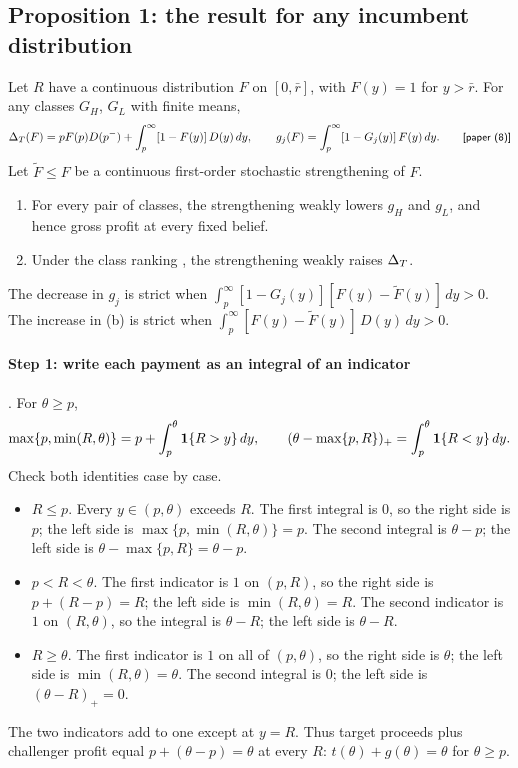 \pagebreak
\subsection{Proposition 1: the result for any incumbent distribution}\label{sec:03_auction-prop1}

\begin{resultbox}
Let \(R\) have a continuous distribution \(F\) on \([0,\bar r]\), with \(F(y)=1\) for \(y>\bar r\). For any
classes \(G_H\), \(G_L\) with finite means,
\[
\DT(F)=pF(p)D(p^-)+\int_p^\infty[1-F(y)]\,D(y)\,dy,\qquad
g_j(F)=\int_p^\infty[1-G_j(y)]\,F(y)\,dy. \tag*{\paper{(8)}}
\]
Let \(\tilde F\le F\) be a continuous first-order stochastic strengthening of \(F\).
\begin{enumerate}[label=(\alph*)]
\item For every pair of classes, the strengthening weakly lowers \(g_H\) and \(g_L\), and hence gross
profit at every fixed belief.
\item Under the class ranking , the strengthening weakly raises \(\DT\).
\end{enumerate}
The decrease in \(g_j\) is strict when \(\int_p^\infty[1-G_j(y)][F(y)-\tilde F(y)]\,dy>0\). The increase in
(b) is strict when \(\int_p^\infty[F(y)-\tilde F(y)]\,D(y)\,dy>0\).
\end{resultbox}

\paragraph{Step 1: write each payment as an integral of an indicator} . For \(\theta\ge p\),
\[
\max\{p,\min(R,\theta)\}=p+\int_p^\theta\1\{R>y\}\,dy,\qquad
(\theta-\max\{p,R\})_+=\int_p^\theta\1\{R<y\}\,dy.
\]
Check both identities case by case.
\begin{itemize}
\item \(R\le p\). Every \(y\in(p,\theta)\) exceeds \(R\). The first integral is \(0\), so the right side is
\(p\); the left side is \(\max\{p,\min(R,\theta)\}=p\). The second integral is \(\theta-p\); the left side
is \(\theta-\max\{p,R\}=\theta-p\).
\item \(p<R<\theta\). The first indicator is \(1\) on \((p,R)\), so the right side is \(p+(R-p)=R\); the
left side is \(\min(R,\theta)=R\). The second indicator is \(1\) on \((R,\theta)\), so the integral is
\(\theta-R\); the left side is \(\theta-R\).
\item \(R\ge\theta\). The first indicator is \(1\) on all of \((p,\theta)\), so the right side is
\(\theta\); the left side is \(\min(R,\theta)=\theta\). The second integral is \(0\); the left side is
\((\theta-R)_+=0\).
\end{itemize}
The two indicators add to one except at \(y=R\). Thus target proceeds plus challenger profit equal
\(p+(\theta-p)=\theta\) at every \(R\): \(t(\theta)+g(\theta)=\theta\) for \(\theta\ge p\).

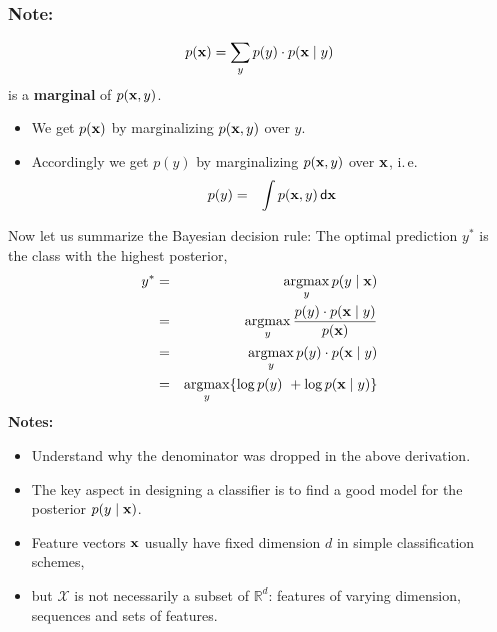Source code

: 	\subsubsection{Note:}
	\begin{displaymath}
		p(\vect x) = \sum\limits_{y}p(y) \cdot p(\vect x \mid y)
	\end{displaymath}
	is a \textbf{marginal} of $p(\vect x , y)$.
	\begin{itemize}
		\item We get $p(\vect{x})$ by marginalizing $p(\vect{x}, y)$ over $y$.
		\item Accordingly we get $p(y)$ by marginalizing $p(\vect{x}, y)$ over $\vect{x}$, i.\,e.
		      \begin{eqnarray*}
			      p(y)&=& \int p(\vect{x}, y) \, \mathsf{d}\vect{x}
		      \end{eqnarray*}
	\end{itemize}
	Now let us summarize the Bayesian decision rule: The optimal prediction $y^*$ is the class with the highest posterior,
	\begin{eqnarray*}
		y^* &=&   \argmax\limits_{y} p(y \mid \vect x) \\
		&=& \argmax_y \frac{p(y) \cdot p(\vect x \mid y)}{p(\vect x)} \\
		&=& \argmax_y p(y) \cdot p(\vect x \mid y) \\
		&=& \argmax_y\{\log p(y)\ + \log p(\vect x \mid y)\} 
	\end{eqnarray*}
	\textbf{Notes:} 
	\begin{itemize}
    \item Understand why the denominator was dropped in the above derivation. 
		\item The key aspect in designing a classifier is to find a good model for the posterior $p(y\mid\vect x)$.
		\item Feature vectors $\vect x$ usually have fixed dimension $d$ in simple classification schemes,
		\item but ${\mathcal{X}}$ is not necessarily a subset of $\mathbb{R}^d$: features of varying dimension, sequences and sets of features.
	\end{itemize}

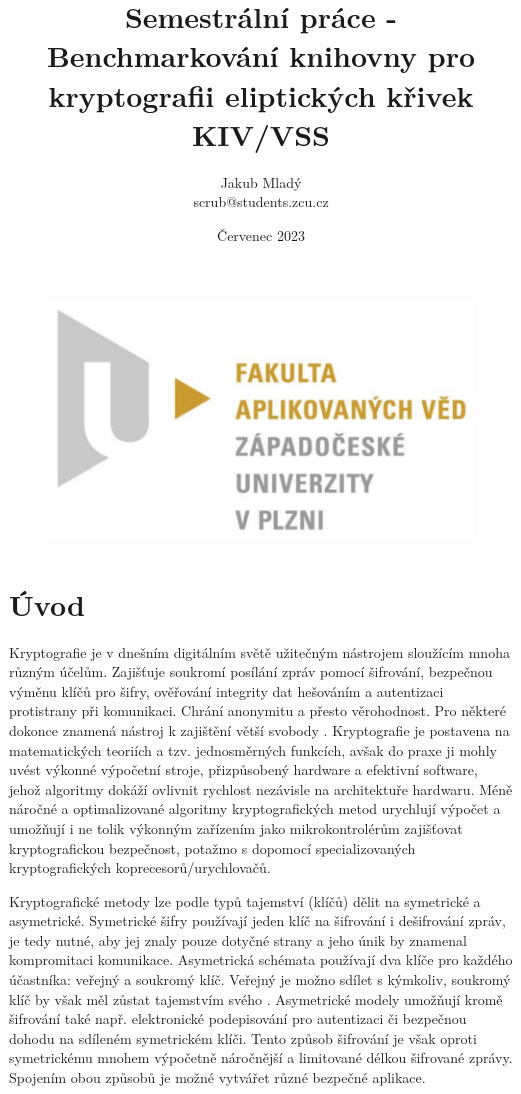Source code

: \documentclass{article}
\title{%
Semestrální práce - Benchmarkování knihovny pro kryptografii eliptických křivek \\
\large KIV/VSS
}
\author{Jakub Mladý \\ scrub@students.zcu.cz}
\date{Červenec 2023}
\theoremstyle{definition}
\begin{document}
\begin{titlingpage}
\begin{figure}
    \includegraphics[scale=0.5]{fav_logo}
\end{figure}

\maketitle
\end{titlingpage}
\tableofcontents
\newpage

\section{Úvod}
Kryptografie je v dnešním digitálním světě užitečným nástrojem sloužícím mnoha různým účelům. Zajišťuje soukromí posílání zpráv pomocí šifrování, bezpečnou výměnu klíčů pro šifry, ověřování integrity dat hešováním a autentizaci protistrany při komunikaci. Chrání anonymitu a přesto věrohodnost. Pro některé dokonce znamená nástroj k zajištění větší svobody \cite{cyphernomicon}. Kryptografie je postavena na matematických teoriích a tzv. jednosměrných funkcích, avšak do praxe ji mohly uvést výkonné výpočetní stroje, přizpůsobený hardware a efektivní software, jehož algoritmy dokáží ovlivnit rychlost nezávisle na architektuře hardwaru. Méně náročné a optimalizované algoritmy kryptografických metod urychlují výpočet a umožňují i ne tolik výkonným zařízením jako mikrokontrolérům zajišťovat kryptografickou bezpečnost, potažmo s dopomocí specializovaných kryptografických koprecesorů/urychlovačů.

Kryptografické metody lze podle typů tajemství (klíčů) dělit na symetrické a asymetrické. Symetrické šifry používají jeden klíč na šifrování i dešifrování zpráv, je tedy nutné, aby jej znaly pouze dotyčné strany a jeho únik by znamenal kompromitaci komunikace. Asymetrická schémata používají dva klíče pro každého účastníka: veřejný a soukromý klíč. Veřejný je možno sdílet s kýmkoliv, soukromý klíč by však měl zůstat tajemstvím svého . Asymetrické modely umožňují kromě šifrování také např. elektronické podepisování pro autentizaci či bezpečnou dohodu na sdíleném symetrickém klíči. Tento způsob šifrování je však oproti symetrickému mnohem výpočetně náročnější a limitované délkou šifrované zprávy. Spojením obou způsobů je možné vytvářet různé bezpečné aplikace. 
\end{document}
━━━━━━━━━━━━━━━━━━━━
WHAT THE TASK REQUIRES: Word for word, return the material, omitting the pictures.

ANSWER BELOW:
 \pagebreak
\subsection{Proposition 1: the result for any incumbent distribution}\label{sec:03_auction-prop1}

\begin{resultbox}
Let \(R\) have a continuous distribution \(F\) on \([0,\bar r]\), with \(F(y)=1\) for \(y>\bar r\). For any
classes \(G_H\), \(G_L\) with finite means,
\[
\DT(F)=pF(p)D(p^-)+\int_p^\infty[1-F(y)]\,D(y)\,dy,\qquad
g_j(F)=\int_p^\infty[1-G_j(y)]\,F(y)\,dy. \tag*{\paper{(8)}}
\]
Let \(\tilde F\le F\) be a continuous first-order stochastic strengthening of \(F\).
\begin{enumerate}[label=(\alph*)]
\item For every pair of classes, the strengthening weakly lowers \(g_H\) and \(g_L\), and hence gross
profit at every fixed belief.
\item Under the class ranking , the strengthening weakly raises \(\DT\).
\end{enumerate}
The decrease in \(g_j\) is strict when \(\int_p^\infty[1-G_j(y)][F(y)-\tilde F(y)]\,dy>0\). The increase in
(b) is strict when \(\int_p^\infty[F(y)-\tilde F(y)]\,D(y)\,dy>0\).
\end{resultbox}

\paragraph{Step 1: write each payment as an integral of an indicator} . For \(\theta\ge p\),
\[
\max\{p,\min(R,\theta)\}=p+\int_p^\theta\1\{R>y\}\,dy,\qquad
(\theta-\max\{p,R\})_+=\int_p^\theta\1\{R<y\}\,dy.
\]
Check both identities case by case.
\begin{itemize}
\item \(R\le p\). Every \(y\in(p,\theta)\) exceeds \(R\). The first integral is \(0\), so the right side is
\(p\); the left side is \(\max\{p,\min(R,\theta)\}=p\). The second integral is \(\theta-p\); the left side
is \(\theta-\max\{p,R\}=\theta-p\).
\item \(p<R<\theta\). The first indicator is \(1\) on \((p,R)\), so the right side is \(p+(R-p)=R\); the
left side is \(\min(R,\theta)=R\). The second indicator is \(1\) on \((R,\theta)\), so the integral is
\(\theta-R\); the left side is \(\theta-R\).
\item \(R\ge\theta\). The first indicator is \(1\) on all of \((p,\theta)\), so the right side is
\(\theta\); the left side is \(\min(R,\theta)=\theta\). The second integral is \(0\); the left side is
\((\theta-R)_+=0\).
\end{itemize}
The two indicators add to one except at \(y=R\). Thus target proceeds plus challenger profit equal
\(p+(\theta-p)=\theta\) at every \(R\): \(t(\theta)+g(\theta)=\theta\) for \(\theta\ge p\).

Source code

: 	\subsubsection{Note:}
	\begin{displaymath}
		p(\vect x) = \sum\limits_{y}p(y) \cdot p(\vect x \mid y)
	\end{displaymath}
	is a \textbf{marginal} of $p(\vect x , y)$.
	\begin{itemize}
		\item We get $p(\vect{x})$ by marginalizing $p(\vect{x}, y)$ over $y$.
		\item Accordingly we get $p(y)$ by marginalizing $p(\vect{x}, y)$ over $\vect{x}$, i.\,e.
		      \begin{eqnarray*}
			      p(y)&=& \int p(\vect{x}, y) \, \mathsf{d}\vect{x}
		      \end{eqnarray*}
	\end{itemize}
	Now let us summarize the Bayesian decision rule: The optimal prediction $y^*$ is the class with the highest posterior,
	\begin{eqnarray*}
		y^* &=&   \argmax\limits_{y} p(y \mid \vect x) \\
		&=& \argmax_y \frac{p(y) \cdot p(\vect x \mid y)}{p(\vect x)} \\
		&=& \argmax_y p(y) \cdot p(\vect x \mid y) \\
		&=& \argmax_y\{\log p(y)\ + \log p(\vect x \mid y)\} 
	\end{eqnarray*}
	\textbf{Notes:} 
	\begin{itemize}
    \item Understand why the denominator was dropped in the above derivation. 
		\item The key aspect in designing a classifier is to find a good model for the posterior $p(y\mid\vect x)$.
		\item Feature vectors $\vect x$ usually have fixed dimension $d$ in simple classification schemes,
		\item but ${\mathcal{X}}$ is not necessarily a subset of $\mathbb{R}^d$: features of varying dimension, sequences and sets of features.
	\end{itemize}

Source code

: \documentclass{article}
\title{%
Semestrální práce - Benchmarkování knihovny pro kryptografii eliptických křivek \\
\large KIV/VSS
}
\author{Jakub Mladý \\ scrub@students.zcu.cz}
\date{Červenec 2023}
\theoremstyle{definition}
\begin{document}
\begin{titlingpage}
\begin{figure}
    \includegraphics[scale=0.5]{fav_logo}
\end{figure}

\maketitle
\end{titlingpage}
\tableofcontents
\newpage

\section{Úvod}
Kryptografie je v dnešním digitálním světě užitečným nástrojem sloužícím mnoha různým účelům. Zajišťuje soukromí posílání zpráv pomocí šifrování, bezpečnou výměnu klíčů pro šifry, ověřování integrity dat hešováním a autentizaci protistrany při komunikaci. Chrání anonymitu a přesto věrohodnost. Pro některé dokonce znamená nástroj k zajištění větší svobody \cite{cyphernomicon}. Kryptografie je postavena na matematických teoriích a tzv. jednosměrných funkcích, avšak do praxe ji mohly uvést výkonné výpočetní stroje, přizpůsobený hardware a efektivní software, jehož algoritmy dokáží ovlivnit rychlost nezávisle na architektuře hardwaru. Méně náročné a optimalizované algoritmy kryptografických metod urychlují výpočet a umožňují i ne tolik výkonným zařízením jako mikrokontrolérům zajišťovat kryptografickou bezpečnost, potažmo s dopomocí specializovaných kryptografických koprecesorů/urychlovačů.

Kryptografické metody lze podle typů tajemství (klíčů) dělit na symetrické a asymetrické. Symetrické šifry používají jeden klíč na šifrování i dešifrování zpráv, je tedy nutné, aby jej znaly pouze dotyčné strany a jeho únik by znamenal kompromitaci komunikace. Asymetrická schémata používají dva klíče pro každého účastníka: veřejný a soukromý klíč. Veřejný je možno sdílet s kýmkoliv, soukromý klíč by však měl zůstat tajemstvím svého . Asymetrické modely umožňují kromě šifrování také např. elektronické podepisování pro autentizaci či bezpečnou dohodu na sdíleném symetrickém klíči. Tento způsob šifrování je však oproti symetrickému mnohem výpočetně náročnější a limitované délkou šifrované zprávy. Spojením obou způsobů je možné vytvářet různé bezpečné aplikace. 
\end{document}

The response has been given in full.